MATERIAL FOR THIS TASK:
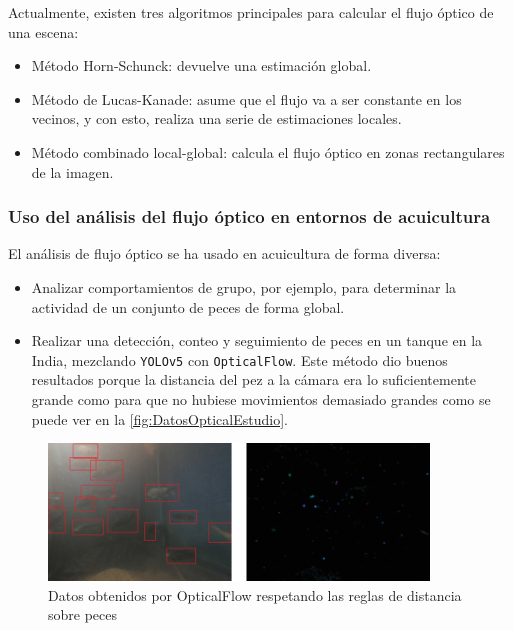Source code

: Actualmente, existen tres algoritmos principales para calcular el flujo óptico de una escena:

\begin{itemize}
    \item Método Horn-Schunck: devuelve una estimación global.
    \item Método de Lucas-Kanade: asume que el flujo va a ser constante en los vecinos, y con esto, realiza una serie de estimaciones locales.
    \item Método combinado local-global: calcula el flujo óptico en zonas rectangulares de la imagen.
\end{itemize}

\subsubsection{Uso del análisis del flujo óptico en entornos de acuicultura}

El análisis de flujo óptico se ha usado en acuicultura de forma diversa:

\begin{itemize}
    \item Analizar comportamientos de grupo, por ejemplo, para determinar la actividad de un conjunto de peces de forma global\cite{kobayashiAquaColonyFully2023}.
    \item Realizar una detección, conteo y seguimiento de peces en un tanque en la India, mezclando \texttt{YOLOv5} con \texttt{OpticalFlow}\cite{paiComputerVisionBased2022}. Este método dio buenos resultados porque 
    la distancia del pez a la cámara era lo suficientemente grande como para que no hubiese movimientos demasiado grandes como se puede ver en la \autoref{fig:DatosOpticalEstudio}.
\end{itemize}

\begin{figure}[H]
    \centering
    \includegraphics[width=0.9\textwidth]{images/4/OpticalFlowIndia.png}
    \caption{Datos obtenidos por OpticalFlow respetando las reglas de distancia sobre peces\cite{paiComputerVisionBased2022}}
    \label{fig:DatosOpticalEstudio}
\end{figure}
\clearpage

ACTIVITY: Would you restate all of the data above word for word, omitting the pictures?

TASK RESPONSE:
Source code

: Actualmente, existen tres algoritmos principales para calcular el flujo óptico de una escena:

\begin{itemize}
    \item Método Horn-Schunck: devuelve una estimación global.
    \item Método de Lucas-Kanade: asume que el flujo va a ser constante en los vecinos, y con esto, realiza una serie de estimaciones locales.
    \item Método combinado local-global: calcula el flujo óptico en zonas rectangulares de la imagen.
\end{itemize}

\subsubsection{Uso del análisis del flujo óptico en entornos de acuicultura}

El análisis de flujo óptico se ha usado en acuicultura de forma diversa:

\begin{itemize}
    \item Analizar comportamientos de grupo, por ejemplo, para determinar la actividad de un conjunto de peces de forma global\cite{kobayashiAquaColonyFully2023}.
    \item Realizar una detección, conteo y seguimiento de peces en un tanque en la India, mezclando \texttt{YOLOv5} con \texttt{OpticalFlow}\cite{paiComputerVisionBased2022}. Este método dio buenos resultados porque 
    la distancia del pez a la cámara era lo suficientemente grande como para que no hubiese movimientos demasiado grandes como se puede ver en la \autoref{fig:DatosOpticalEstudio}.
\end{itemize}

\begin{figure}[H]
    \centering
    \includegraphics[width=0.9\textwidth]{images/4/OpticalFlowIndia.png}
    \caption{Datos obtenidos por OpticalFlow respetando las reglas de distancia sobre peces\cite{paiComputerVisionBased2022}}
    \label{fig:DatosOpticalEstudio}
\end{figure}
\clearpage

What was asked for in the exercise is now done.